Defining Online Political Advertising

Impulse

Finding guidelines to ensure fair online political campaigning will be one of the key issues for European policymakers to tackle when devising regulation for digital platforms. In traditional media, paid political communication is typically regulated, recognizing the potential impact that political ads can have on individuals and on societal debates. Paid political communication as a form of political speech seeks to shape opinions on candidates, policies, ideas and issues of public concern that can impact not only individuals, but communities and their legislative agendas. This is fundamentally different from ads seeking to shape buying habits or attitudes towards commercial brands, products and goods.

It has become commonplace for political parties, candidates and movements to use online advertising on social media, video apps, search engine result pages and other digital platforms. Just like in other parts of the world, Europe has witnessed growing expenditures and a growing number of political online advertisers and ads over the past years. While such political ads on large platforms can be helpful to reach niche audiences and mobilize voters, they have also been used in negative campaigning, to demobilize voters, especially minorities, to skew public debates in favor of wealthy advertisers, and to spread disinformation.

So far, political ad rules made for the offline media and information environment have not widely been adapted to deal with the online ad space and its potential dangers related to data-driven, targeted and algorithmically delivered ads. Under public pressure and in the absence of up-to-date regulation, corporate actors have therefore created their own definitions and rules for dealing with paid political communication. These definitions and measures vary considerably across platforms. Some platforms have banned political ads, with some exceptions, while others apply special restrictions. How well and consistently platforms enforce their definitions and rules is crucial, but there are few openings for independent auditing and oversight. This undermines public interest scrutiny of paid political communication online.

The European Union (EU) has the opportunity to address this gap by devising guidelines for paid political communication online. Apart from legislative initiatives in several member states, the European Commission is expected to tackle this issue in two of its flagship tech regulation proposals, the Digital Services Act (DSA) and the European Democracy Action Plan (EDAP).
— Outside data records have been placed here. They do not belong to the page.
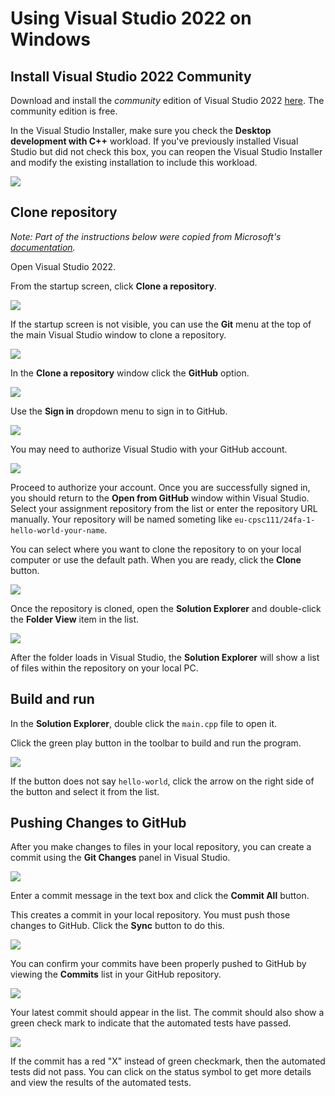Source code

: # Using Visual Studio 2022 on Windows

## Install Visual Studio 2022 Community

Download and install the _community_ edition of Visual Studio 2022 [here](https://visualstudio.microsoft.com/vs/community/). The community edition is free.

In the Visual Studio Installer, make sure you check the **Desktop development with C++** workload. If you've previously installed Visual Studio but did not check this box, you can reopen the Visual Studio Installer and modify the existing installation to include this workload.

![](./img/win-vs22-workload.png)

## Clone repository

_Note: Part of the instructions below were copied from Microsoft's [documentation](https://learn.microsoft.com/en-us/visualstudio/version-control/git-clone-repository?view=vs-2022)._

Open Visual Studio 2022.

From the startup screen, click **Clone a repository**.

![](./img/win-vs22-getstarted-clone.png)

If the startup screen is not visible, you can use the **Git** menu at the top of the main Visual Studio window to clone a repository.

![](./img/win-vs22-git-clone.png)

In the **Clone a repository** window click the **GitHub** option.

![](./img/win-vs22-git-browse.png)

Use the **Sign in** dropdown menu to sign in to GitHub.

![](./img/win-vs22-github-signin.png)

You may need to authorize Visual Studio with your GitHub account.

![](./img/win-vs22-github-auth.png)

Proceed to authorize your account. Once you are successfully signed in, you should return to the **Open from GitHub** window within Visual Studio. Select your assignment repository from the list or enter the repository URL manually. Your repository will be named someting like `eu-cpsc111/24fa-1-hello-world-your-name`.

You can select where you want to clone the repository to on your local computer or use the default path. When you are ready, click the **Clone** button.

![](./img/win-vs22-github-clone.png)

Once the repository is cloned, open the **Solution Explorer** and double-click the **Folder View** item in the list.

![](./img/win-vs22-folder-view.png)

After the folder loads in Visual Studio, the **Solution Explorer** will show a list of files within the repository on your local PC.

## Build and run

In the **Solution Explorer**, double click the `main.cpp` file to open it.

Click the green play button in the toolbar to build and run the program.

![](./img/win-vs22-play-button.png)

If the button does not say `hello-world`, click the arrow on the right side of the button and select it from the list.

## Pushing Changes to GitHub

After you make changes to files in your local repository, you can create a commit using the **Git Changes** panel in Visual Studio.

![](./img/win-vs22-git-commit.png)

Enter a commit message in the text box and click the **Commit All** button.

This creates a commit in your local repository. You must push those changes to GitHub. Click the **Sync** button to do this.

![](./img/win-vs22-git-sync.png)

You can confirm your commits have been properly pushed to GitHub by viewing the **Commits** list in your GitHub repository.

![](./img/github-commits-button.png)

Your latest commit should appear in the list. The commit should also show a green check mark to indicate that the automated tests have passed.

![](./img/github-commits-list.png)

If the commit has a red "X" instead of green checkmark, then the automated tests did not pass. You can click on the status symbol to get more details and view the results of the automated tests.
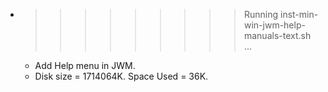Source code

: * >>>>>>>>> Running inst-min-win-jwm-help-manuals-text.sh ...
  * Add Help menu in JWM.
  * Disk size = 1714064K. Space Used = 36K.

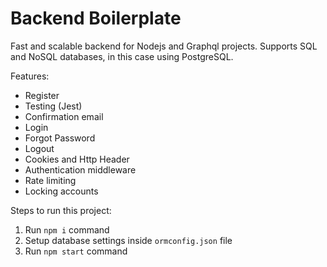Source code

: # Backend Boilerplate

Fast and scalable backend for Nodejs and Graphql projects. 
Supports SQL and NoSQL databases, in this case using PostgreSQL.

Features:
- Register 
- Testing (Jest)
- Confirmation email
- Login
- Forgot Password
- Logout
- Cookies and Http Header
- Authentication middleware
- Rate limiting
- Locking accounts

        
Steps to run this project:

1. Run `npm i` command
2. Setup database settings inside `ormconfig.json` file
3. Run `npm start` command
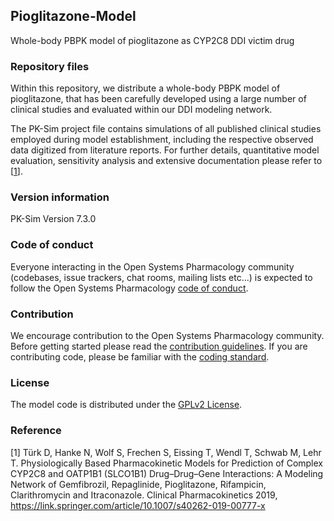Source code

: ## Pioglitazone-Model
Whole-body PBPK model of pioglitazone as CYP2C8 DDI victim drug

### Repository files
Within this repository, we distribute a whole-body PBPK model of pioglitazone, that has been carefully developed using a large number of clinical studies and evaluated within our DDI modeling network. 

The PK-Sim project file contains simulations of all published clinical studies employed during model establishment, including the respective observed data digitized from literature reports. For further details, quantitative model evaluation, sensitivity analysis and extensive documentation please refer to [[1](#reference)].

### Version information
PK-Sim Version 7.3.0

### Code of conduct
Everyone interacting in the Open Systems Pharmacology community (codebases, issue trackers, chat rooms, mailing lists etc...) is expected to follow the Open Systems Pharmacology [code of conduct](https://github.com/Open-Systems-Pharmacology/Suite/blob/master/CODE_OF_CONDUCT.md#contributor-covenant-code-of-conduct).

### Contribution
We encourage contribution to the Open Systems Pharmacology community. Before getting started please read the [contribution guidelines](https://github.com/Open-Systems-Pharmacology/Suite/blob/master/CONTRIBUTING.md#ways-to-contribute). If you are contributing code, please be familiar with the [coding standard](https://github.com/Open-Systems-Pharmacology/Suite/blob/master/CODING_STANDARDS.md#visual-studio-settings).

### License
The model code is distributed under the [GPLv2 License](https://github.com/Open-Systems-Pharmacology/Suite/blob/develop/LICENSE).

### Reference
[1] Türk D, Hanke N, Wolf S, Frechen S, Eissing T, Wendl T, Schwab M, Lehr T. Physiologically Based Pharmacokinetic Models for Prediction of Complex CYP2C8 and OATP1B1 (SLCO1B1) Drug–Drug–Gene Interactions: A Modeling Network of Gemfibrozil, Repaglinide, Pioglitazone, Rifampicin, Clarithromycin and Itraconazole. Clinical Pharmacokinetics 2019, https://link.springer.com/article/10.1007/s40262-019-00777-x
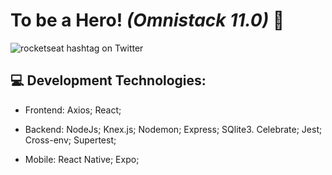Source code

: # To be a **Hero!** *(Omnistack 11.0)*  🚀

 ![rocketseat hashtag on Twitter](https://pbs.twimg.com/media/EULFNxhXgAAWXcq.jpg)

## 💻 Development Technologies:


 - Frontend:
	Axios;
	React;

 - Backend:
    NodeJs;
    Knex.js;
    Nodemon;
    Express;
    SQlite3.
    Celebrate;
    Jest;
    Cross-env;
    Supertest;

 - Mobile:
    React Native;
    Expo;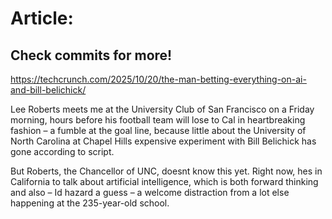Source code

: # Article:

## Check commits for more!
https://techcrunch.com/2025/10/20/the-man-betting-everything-on-ai-and-bill-belichick/

Lee Roberts meets me at the University Club of San Francisco on a Friday morning, hours before his football team will lose to Cal in heartbreaking fashion – a fumble at the goal line, because little about the University of North Carolina at Chapel Hills expensive experiment with Bill Belichick has gone according to script.

But Roberts, the Chancellor of UNC, doesnt know this yet. Right now, hes in California to talk about artificial intelligence, which is both forward thinking and also – Id hazard a guess – a welcome distraction from a lot else happening at the 235-year-old school.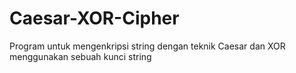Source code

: # Caesar-XOR-Cipher
Program untuk mengenkripsi string dengan teknik Caesar dan XOR menggunakan sebuah kunci string

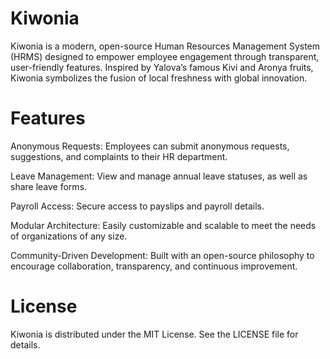 # Kiwonia
Kiwonia is a modern, open-source Human Resources Management System (HRMS) designed to empower employee engagement through transparent, user-friendly features. Inspired by Yalova’s famous Kivi and Aronya fruits, Kiwonia symbolizes the fusion of local freshness with global innovation.

# Features

Anonymous Requests:
Employees can submit anonymous requests, suggestions, and complaints to their HR department.

Leave Management:
View and manage annual leave statuses, as well as share leave forms.

Payroll Access:
Secure access to payslips and payroll details.

Modular Architecture:
Easily customizable and scalable to meet the needs of organizations of any size.

Community-Driven Development:
Built with an open-source philosophy to encourage collaboration, transparency, and continuous improvement.

# License
Kiwonia is distributed under the MIT License. See the LICENSE file for details.
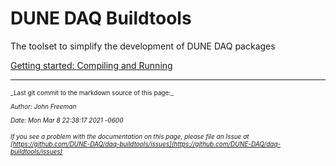 
# DUNE DAQ Buildtools 

The toolset to simplify the development of DUNE DAQ packages

[Getting started: Compiling and Running](Compiling-and-running.md)

-----

<font size="1">
_Last git commit to the markdown source of this page:_


_Author: John Freeman_

_Date: Mon Mar 8 22:38:17 2021 -0600_

_If you see a problem with the documentation on this page, please file an Issue at [https://github.com/DUNE-DAQ/daq-buildtools/issues](https://github.com/DUNE-DAQ/daq-buildtools/issues)_
</font>
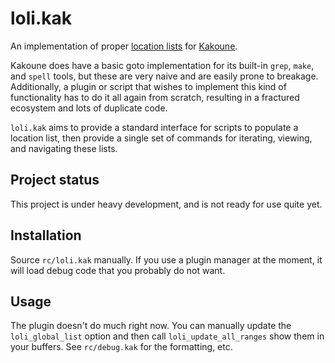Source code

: # loli.kak

An implementation of proper [location lists](http://vimdoc.sourceforge.net/htmldoc/quickfix.html) for [Kakoune](https://kakoune.org).

Kakoune does have a basic goto implementation for its built-in `grep`, `make`, and `spell` tools, but these are very naive and are easily prone to breakage. Additionally, a plugin or script that wishes to implement this kind of functionality has to do it all again from scratch, resulting in a fractured ecosystem and lots of duplicate code.

`loli.kak` aims to provide a standard interface for scripts to populate a location list, then provide a single set of commands for iterating, viewing, and navigating these lists.

## Project status

This project is under heavy development, and is not ready for use quite yet.

## Installation

Source `rc/loli.kak` manually. If you use a plugin manager at the moment, it will load debug code that you probably do not want.

## Usage

The plugin doesn't do much right now. You can manually update the `loli_global_list` option and then call `loli_update_all_ranges` show them in your buffers. See `rc/debug.kak` for the formatting, etc.
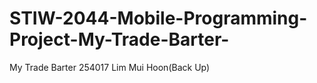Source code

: # STIW-2044-Mobile-Programming-Project-My-Trade-Barter-
My Trade Barter 254017 Lim Mui Hoon(Back Up)
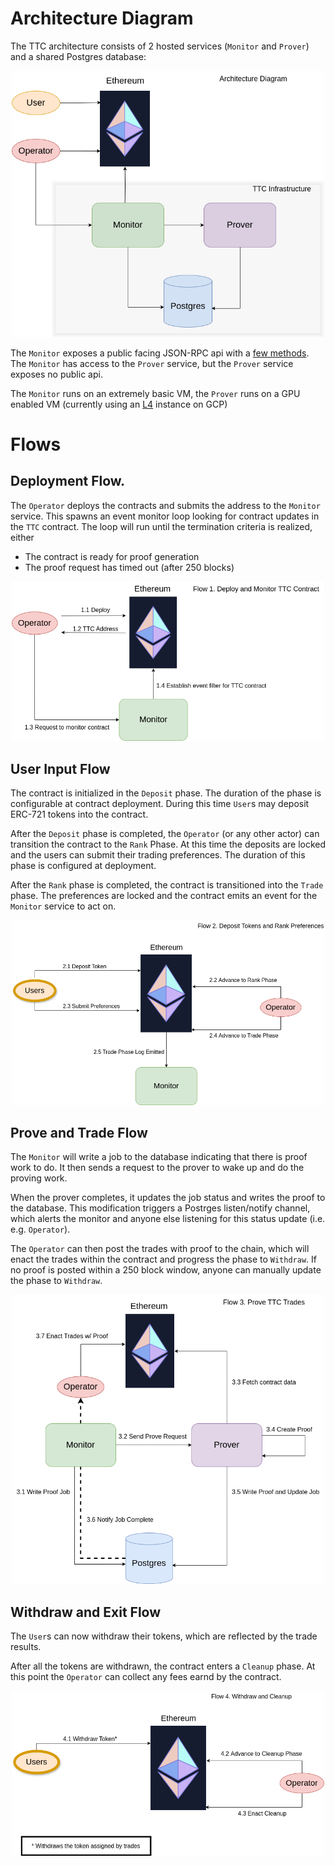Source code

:# Architecture Diagram
The TTC architecture consists of 2 hosted services (`Monitor` and `Prover`) and a shared Postgres database:

<p align="center">
  <img src="./architecture.drawio.png" width="500" title="hover text">
</p>

The `Monitor` exposes a public facing JSON-RPC api with a [few methods](./monitor/api/src/rpc.rs). The `Monitor` has
access to the `Prover` service, but the `Prover` service exposes no public api.

The `Monitor` runs on an extremely basic VM, the `Prover` runs on a GPU enabled VM 
(currently using an [L4](https://www.nvidia.com/en-us/data-center/l4/) instance on GCP)


# Flows

## Deployment Flow.

The `Operator` deploys the contracts and submits the address to the `Monitor` service. This spawns an event monitor loop looking for
contract updates in the `TTC` contract. The loop will run until the termination criteria is realized, either
 - The contract is ready for proof generation
 - The proof request has timed out (after 250 blocks)

<p align="center">
  <img src="./flow1.drawio.png" width="500" title="hover text">
</p>

## User Input Flow

The contract is initialized in the `Deposit` phase. The duration of the phase is configurable at contract deployment. During this time
`User`s may deposit ERC-721 tokens into the contract. 

After the `Deposit` phase is completed, the `Operator` (or any other actor) can transition the contract to the `Rank` Phase. 
At this time the deposits are locked and the users can submit their trading preferences. The duration of this phase is configured 
at deployment.

After the `Rank` phase is completed, the contract is transitioned into the `Trade` phase. The preferences are locked and the contract
emits an event for the `Monitor` service to act on.

<p align="center">
  <img src="./flow2.drawio.png" width="500" title="hover text">
</p>

## Prove and Trade Flow

The `Monitor` will write a job to the database indicating that there is proof work to do. It then sends a request to the prover to
wake up and do the proving work.

When the prover completes, it updates the job status and writes the proof to the database. This modification triggers a Postrges 
listen/notify channel, which alerts the monitor and anyone else listening for this status update (i.e. e.g. `Operator`). 

The `Operator` can then post the trades with proof to the chain, which will enact the trades within the contract and progress the phase
to `Withdraw`. If no proof is posted within a 250 block window, anyone can manually update the phase to `Withdraw`.

<p align="center">
  <img src="./flow3.drawio.png" width="500" title="hover text">
</p>

## Withdraw and Exit Flow

The `User`s can now withdraw their tokens, which are reflected by the trade results. 

After all the tokens are withdrawn, the contract enters a `Cleanup` phase. At this point the `Operator` can collect 
any fees earnd by the contract.

<p align="center">
  <img src="./flow4.drawio.png" width="500" title="hover text">
</p>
These proposals can be used to establish transparency and accountability standards for paid political communication online. At the core of developing such standards lies the question of how to delineate paid political communication from personal opinions and purely commercial, transactional advertising for goods and services. The lines for this distinction were already blurry in the traditional, offline ad space, but have become even blurrier in the past years as online advertising grew. For example, there are now more and different types of advertisers that can be political, such as non-party groups and social media influencers. Advertising is not restricted to elections anymore but happens throughout the entire legislative cycle and covers many issues not related to candidates and elections at all.

In light of the difficulties to determine who qualifies as a “political” advertiser or where the line between ads on social issues and those deemed “political” is, it is more useful to set a mandatory baseline for ad transparency for all online advertising. Online ads rely on personal behavioral data that is used for targeting by advertisers and for algorithmic ad delivery by platforms. To allow public interest scrutiny of this type of advertising, it is necessary and justified to require advertisers and advertising platforms to provide meaningful transparency on their ads. This includes mandatory ad databases, addisclaimers for citizens and advertiser verification mechanisms.

Further measures to ensure accountability and public interest scrutiny might necessitate a clarification as to what political advertising is. To that end, certain core political advertisers should be defined that are always considered political, for instance, political parties, candidates, parliamentary groups and lobby associations. They could face heightened scrutiny for their paid communication, such as financial reporting requirements or spending caps. Actors that are financially or otherwise connected to these core advertisers could be deemed political advertisers on the periphery and in such cases be subject to such additional scrutiny as well. This might apply to social media influencers and non-party campaigns. These definitions would cover a wide range of political advertising online. Issue-based advertising, however, might fall out of the scope of this approach, even though it is an important facet of online political advertising. This could be addressed by mandating meaningful labeling and self-reporting options at platforms, so that advertisers can flag their paid messages as political. While leaving some uncertainty, this is preferrable to companies or governments deciding on their own what content is “political” and thus subject to political ad rules.